As for myself, depends on the character. I have a gun spellslinger that can dimension door away from problem, and I have a Gun Tank planned that wants you to get close so they shove a one handed shotgun in your face and pull the trigger while they hide behind a tower shield. I think in general I prefer the “when all you have is a hammer” approach.
My Musket Master/Hunter technically has a club as a backup to her musket but it’s pretty much unnecessary. She and her large-sized ape companion both have the escape route feat https://aonprd.com/FeatDisplay.aspx?ItemName=Escape%20Route . As long as Jane is close to the ape she has a nice 20 foot by 20 foot area that she can move through without provoking attacks of opportunity, giving her the opportunity to fire her musket safely.
I often suggest to my players to at least have a Ranged option, for when charging into melee is not viable or possible.

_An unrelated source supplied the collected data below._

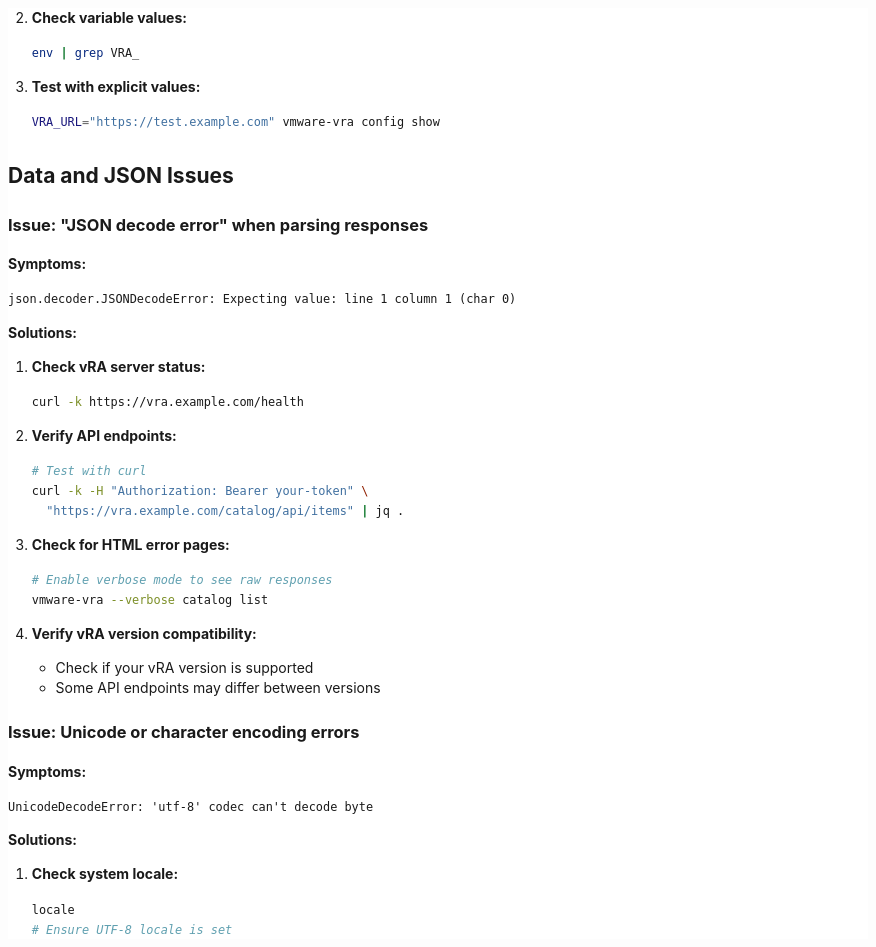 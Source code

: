 2. **Check variable values:**
   ```bash
   env | grep VRA_
   ```

3. **Test with explicit values:**
   ```bash
   VRA_URL="https://test.example.com" vmware-vra config show
   ```

## Data and JSON Issues

### Issue: "JSON decode error" when parsing responses

**Symptoms:**
```
json.decoder.JSONDecodeError: Expecting value: line 1 column 1 (char 0)
```

**Solutions:**

1. **Check vRA server status:**
   ```bash
   curl -k https://vra.example.com/health
   ```

2. **Verify API endpoints:**
   ```bash
   # Test with curl
   curl -k -H "Authorization: Bearer your-token" \
     "https://vra.example.com/catalog/api/items" | jq .
   ```

3. **Check for HTML error pages:**
   ```bash
   # Enable verbose mode to see raw responses
   vmware-vra --verbose catalog list
   ```

4. **Verify vRA version compatibility:**
   - Check if your vRA version is supported
   - Some API endpoints may differ between versions

### Issue: Unicode or character encoding errors

**Symptoms:**
```
UnicodeDecodeError: 'utf-8' codec can't decode byte
```

**Solutions:**

1. **Check system locale:**
   ```bash
   locale
   # Ensure UTF-8 locale is set
   ```

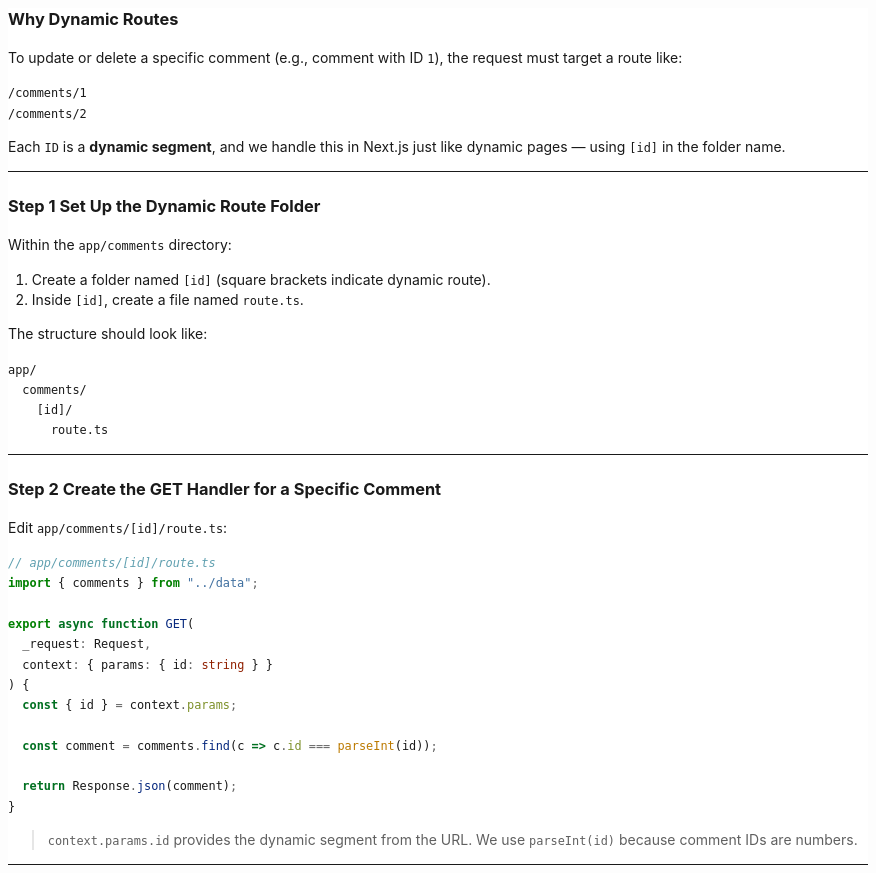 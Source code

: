 ### **Why Dynamic Routes**

To update or delete a specific comment (e.g., comment with ID `1`), the request must target a route like:

```
/comments/1
/comments/2
```

Each `ID` is a **dynamic segment**, and we handle this in Next.js just like dynamic pages — using `[id]` in the folder name.

---

### **Step 1 Set Up the Dynamic Route Folder**

Within the `app/comments` directory:

1. Create a folder named `[id]` (square brackets indicate dynamic route).
2. Inside `[id]`, create a file named `route.ts`.

The structure should look like:

```
app/
  comments/
    [id]/
      route.ts
```

---

### **Step 2 Create the GET Handler for a Specific Comment**

Edit `app/comments/[id]/route.ts`:

```ts
// app/comments/[id]/route.ts
import { comments } from "../data";

export async function GET(
  _request: Request,
  context: { params: { id: string } }
) {
  const { id } = context.params;

  const comment = comments.find(c => c.id === parseInt(id));

  return Response.json(comment);
}
```

> `context.params.id` provides the dynamic segment from the URL.
> We use `parseInt(id)` because comment IDs are numbers.

---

My players, being players, often ignore me. So que the beginning of our recent Reign of Winter campaign, which pits the players against flying enemies at a frankly shamefully low level. The rabid frustration as the Paladin with a greatsword is completely helpless beside the Warpriest with no ranged options. Worse, I had to cheese the monsters to not have them just ignore the fighters and pepper the ranged back row with arrows. For multiple reasons, my players opted not to continue that module after the first couple of encounters, but I personally believe the frustration in those early encounters was a large part of it.

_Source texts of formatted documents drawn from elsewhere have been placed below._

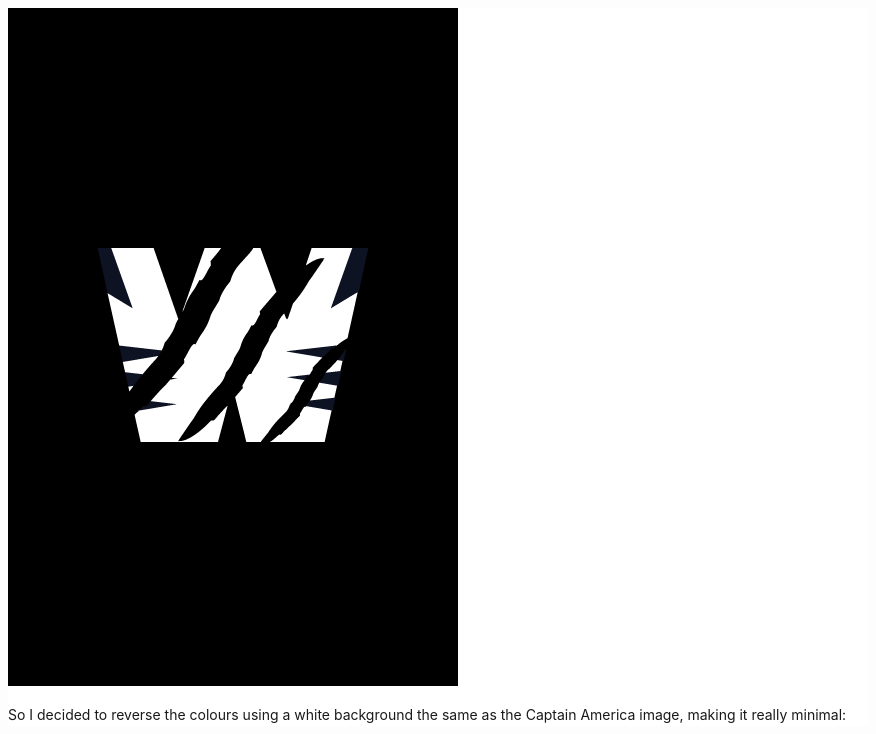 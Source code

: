 ![Minimal Style](images/wolverine-B&W.png)

So I decided to reverse the colours using a white background the same as the Captain America image, making it really minimal:
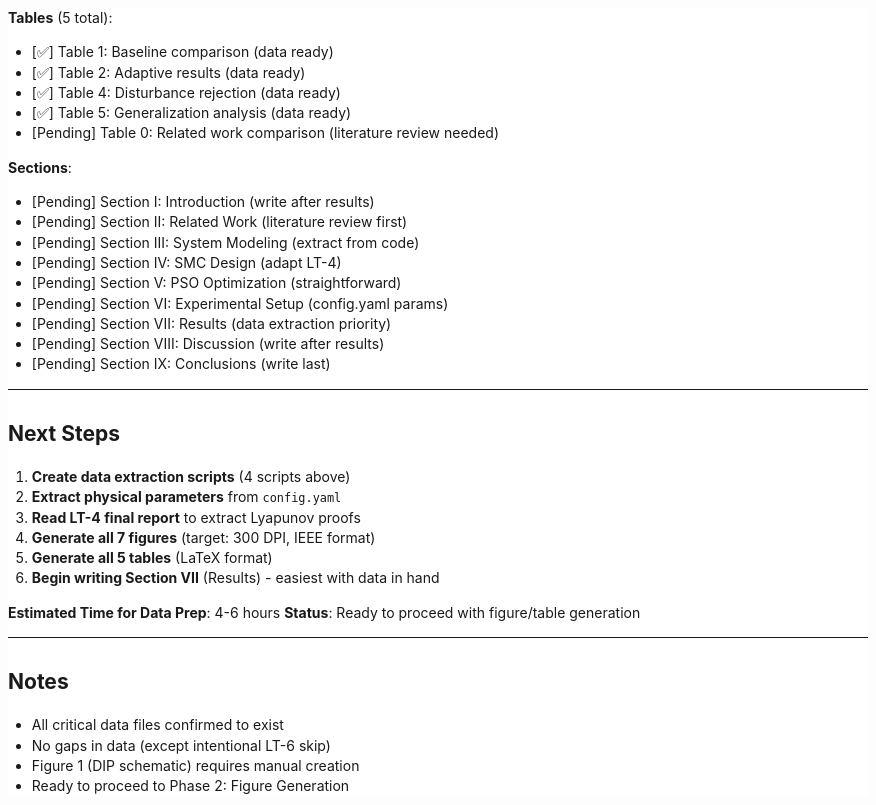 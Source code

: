**Tables** (5 total):
- [✅] Table 1: Baseline comparison (data ready)
- [✅] Table 2: Adaptive results (data ready)
- [✅] Table 4: Disturbance rejection (data ready)
- [✅] Table 5: Generalization analysis (data ready)
- [Pending] Table 0: Related work comparison (literature review needed)

**Sections**:
- [Pending] Section I: Introduction (write after results)
- [Pending] Section II: Related Work (literature review first)
- [Pending] Section III: System Modeling (extract from code)
- [Pending] Section IV: SMC Design (adapt LT-4)
- [Pending] Section V: PSO Optimization (straightforward)
- [Pending] Section VI: Experimental Setup (config.yaml params)
- [Pending] Section VII: Results (data extraction priority)
- [Pending] Section VIII: Discussion (write after results)
- [Pending] Section IX: Conclusions (write last)

---

## Next Steps

1. **Create data extraction scripts** (4 scripts above)
2. **Extract physical parameters** from `config.yaml`
3. **Read LT-4 final report** to extract Lyapunov proofs
4. **Generate all 7 figures** (target: 300 DPI, IEEE format)
5. **Generate all 5 tables** (LaTeX format)
6. **Begin writing Section VII** (Results) - easiest with data in hand

**Estimated Time for Data Prep**: 4-6 hours
**Status**: Ready to proceed with figure/table generation

---

## Notes

- All critical data files confirmed to exist
- No gaps in data (except intentional LT-6 skip)
- Figure 1 (DIP schematic) requires manual creation
- Ready to proceed to Phase 2: Figure Generation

For anyone actually playing Reign of Winter: Seriously, bring your A game. That module does not play. I think there are two CR 1 encounters in the entire book.
My go-to strategy has always been to use the bow as an improvised melee weapon. Ideally, it will be dual-wielded, held in my offhand while my main hand holds my actual back-up weapon (in 4E this works particularly well, since the Ranger at-will power Twin Strike works with both bows and dual-wielding) so switching back to ranged is a simple as a free action to drop the melee weapon.
Much like my wizards, my archers will generally try to (in order):
Remain safely behind beefier party members
Retreat behind beefier party members
Escape whatever killed beefier party members
Now, another question is: What do melee characters do with problems too far to punch? Ideally they carry some javelins or a shortbow or something, of course, but not everyone bothers.
Have I ever told you the story of the Shadowrun troll who kept rejecting guns, even when they were being offered for free, until he had to resort to throwing the psychotic vengeful dwarf? (Of course he was played by Galaxy-Brain the party idiot.)
Bad enough to be caught in D&D without a ranged option (common for GB), worse when all of your enemies have guns.
I’ll never understand the PCs that don’t put “throwing axe” on their sheet. It takes minimal effort to have a semi-viable ranged option.
My archer rides on a winged Tyrant Lizard. It isn’t all that easy to get up and personal with her in combat. 🙂
I hold perfectly still! I hear that archers’ eyesight is based on movement.
It took me the longest time in 5e to realize that cantrips (and spells in general) with saving throws instead of ranged attack rolls do NOT have any disadvantage for use in melee. The Forge Cleric/War Mage is built around that, leaning heavily on Toll the Dead as the goto alternative to trying to leverage an attack roll with no Str OR Dex.